╭─ EXTRACTED ENTRIES
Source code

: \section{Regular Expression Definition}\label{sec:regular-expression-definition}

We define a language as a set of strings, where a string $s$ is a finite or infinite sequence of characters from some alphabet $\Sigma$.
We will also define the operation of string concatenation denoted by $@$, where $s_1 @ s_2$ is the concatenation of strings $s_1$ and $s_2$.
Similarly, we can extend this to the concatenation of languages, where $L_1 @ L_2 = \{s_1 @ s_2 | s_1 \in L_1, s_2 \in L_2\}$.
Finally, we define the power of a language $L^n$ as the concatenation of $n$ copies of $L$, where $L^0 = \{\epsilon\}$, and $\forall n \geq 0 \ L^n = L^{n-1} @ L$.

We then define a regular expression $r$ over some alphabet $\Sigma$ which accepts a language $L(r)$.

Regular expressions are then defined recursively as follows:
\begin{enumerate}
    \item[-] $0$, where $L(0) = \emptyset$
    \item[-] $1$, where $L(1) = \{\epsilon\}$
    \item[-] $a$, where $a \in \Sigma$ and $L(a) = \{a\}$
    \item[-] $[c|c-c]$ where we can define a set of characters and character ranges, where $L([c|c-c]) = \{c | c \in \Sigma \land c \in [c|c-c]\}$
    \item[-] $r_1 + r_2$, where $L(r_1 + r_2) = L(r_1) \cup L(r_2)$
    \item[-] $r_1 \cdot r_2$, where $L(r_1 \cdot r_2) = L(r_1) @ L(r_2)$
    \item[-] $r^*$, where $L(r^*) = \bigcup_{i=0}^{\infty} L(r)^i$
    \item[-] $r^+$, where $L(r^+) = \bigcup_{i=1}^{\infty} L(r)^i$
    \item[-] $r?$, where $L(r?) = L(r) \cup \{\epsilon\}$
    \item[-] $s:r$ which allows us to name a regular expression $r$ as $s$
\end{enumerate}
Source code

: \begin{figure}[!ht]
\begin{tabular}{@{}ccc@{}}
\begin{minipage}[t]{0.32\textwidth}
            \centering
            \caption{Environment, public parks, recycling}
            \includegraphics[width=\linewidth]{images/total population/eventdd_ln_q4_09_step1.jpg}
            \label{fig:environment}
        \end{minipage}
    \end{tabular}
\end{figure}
╰─
TRY IT
Copy out only the lines above from the one with "where we can" to the one with "L(r_1) @ L(r_2)$", inclusive, exactly as they stand.

RESULT OF THE EXERCISE
    \item[-] $[c|c-c]$ where we can define a set of characters and character ranges, where $L([c|c-c]) = \{c | c \in \Sigma \land c \in [c|c-c]\}$
    \item[-] $r_1 + r_2$, where $L(r_1 + r_2) = L(r_1) \cup L(r_2)$
    \item[-] $r_1 \cdot r_2$, where $L(r_1 \cdot r_2) = L(r_1) @ L(r_2)$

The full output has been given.